Thursday 18 October 2012

Password security is a broken concept

We are now at a point where our best password security recommendations are incompatible with human psychology. You are recommended to use long, complicated passwords that are different for every service online, to never write them down anywhere, and to change them regularly. So, at a minimum, an internet citizen will have three passwords: email, banking and Facebook. A "long" password is considered 12 characters or more. Its strength depends on it including mixed case, numbers and letters, plus punctuation (and those in random positions, not just at the end - "Password12!" is just as bad as "password"). All of us are, therefore, expected to memorise a minimum of 36 totally-random characters every month. It's just not going to happen. Password security is really broken.
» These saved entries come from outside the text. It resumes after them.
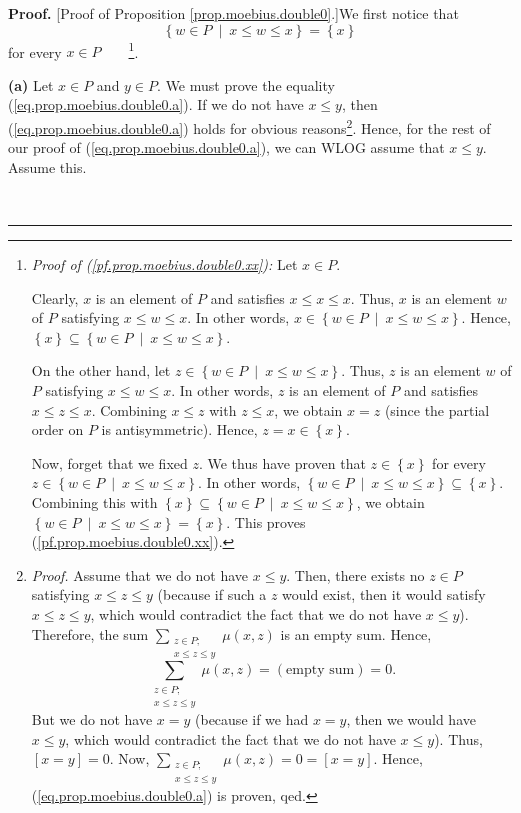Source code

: \documentclass[numbers=enddot,12pt,final,onecolumn,notitlepage]{scrartcl}%
\theoremstyle{definition}
\newenvironment{proof}[1][Proof]{\noindent\textbf{#1.} }{\ \rule{0.5em}{0.5em}}
\newenvironment{verlong}{}{}
\let\sumnonlimits\sum
\renewcommand{\sum}{\sumnonlimits\limits}
\begin{document}
\begin{verlong}
\begin{proof}
[Proof of Proposition \ref{prop.moebius.double0}.]We first notice that%
\begin{equation}
\left\{  w\in P\ \mid\ x\leq w\leq x\right\}  =\left\{  x\right\}
\label{pf.prop.moebius.double0.xx}%
\end{equation}
for every $x\in P$\ \ \ \ \footnote{\textit{Proof of
(\ref{pf.prop.moebius.double0.xx}):} Let $x\in P$.
\par
Clearly, $x$ is an element of $P$ and satisfies $x\leq x\leq x$. Thus, $x$ is
an element $w$ of $P$ satisfying $x\leq w\leq x$. In other words,
$x\in\left\{  w\in P\ \mid\ x\leq w\leq x\right\}  $. Hence, $\left\{
x\right\}  \subseteq\left\{  w\in P\ \mid\ x\leq w\leq x\right\}  $.
\par
On the other hand, let $z\in\left\{  w\in P\ \mid\ x\leq w\leq x\right\}  $.
Thus, $z$ is an element $w$ of $P$ satisfying $x\leq w\leq x$. In other words,
$z$ is an element of $P$ and satisfies $x\leq z\leq x$. Combining $x\leq z$
with $z\leq x$, we obtain $x=z$ (since the partial order on $P$ is
antisymmetric). Hence, $z=x\in\left\{  x\right\}  $.
\par
Now, forget that we fixed $z$. We thus have proven that $z\in\left\{
x\right\}  $ for every $z\in\left\{  w\in P\ \mid\ x\leq w\leq x\right\}  $.
In other words, $\left\{  w\in P\ \mid\ x\leq w\leq x\right\}  \subseteq
\left\{  x\right\}  $. Combining this with $\left\{  x\right\}  \subseteq
\left\{  w\in P\ \mid\ x\leq w\leq x\right\}  $, we obtain $\left\{  w\in
P\ \mid\ x\leq w\leq x\right\}  =\left\{  x\right\}  $. This proves
(\ref{pf.prop.moebius.double0.xx}).}.

\textbf{(a)} Let $x\in P$ and $y\in P$. We must prove the equality
(\ref{eq.prop.moebius.double0.a}). If we do not have $x\leq y$, then
(\ref{eq.prop.moebius.double0.a}) holds for obvious
reasons\footnote{\textit{Proof.} Assume that we do not have $x\leq y$. Then,
there exists no $z\in P$ satisfying $x\leq z\leq y$ (because if such a $z$
would exist, then it would satisfy $x\leq z\leq y$, which would contradict the
fact that we do not have $x\leq y$). Therefore, the sum $\sum_{\substack{z\in
P;\\x\leq z\leq y}}\mu\left(  x,z\right)  $ is an empty sum. Hence,%
\[
\sum_{\substack{z\in P;\\x\leq z\leq y}}\mu\left(  x,z\right)  =\left(
\text{empty sum}\right)  =0.
\]
But we do not have $x=y$ (because if we had $x=y$, then we would have $x\leq
y$, which would contradict the fact that we do not have $x\leq y$). Thus,
$\left[  x=y\right]  =0$. Now, $\sum_{\substack{z\in P;\\x\leq z\leq y}%
}\mu\left(  x,z\right)  =0=\left[  x=y\right]  $. Hence,
(\ref{eq.prop.moebius.double0.a}) is proven, qed.}. Hence, for the rest of our
proof of (\ref{eq.prop.moebius.double0.a}), we can WLOG assume that $x\leq y$.
Assume this.


\end{proof}
\end{verlong}
\end{document}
The answer from many quarters about this problem is that human beings need to change to get better at password security. That is the opposite of the right way to think about this. We made the computers. We made the internet. We made the websites that demand our passwords. If they are not going to change to give us proper security, why did we spend so much effort creating general-purpose programmable machines and a world wide network to connect them? They are made to be changeable. On a broad scale, humans are always humans. We have limited, unreliable memories and limited patience. The machines need to change to make security easier for humans.

Mokalus of Borg

PS - Most articles on password security end up recommending a password database.
PPS - Which is fine as long as you're certain you can keep it secure too.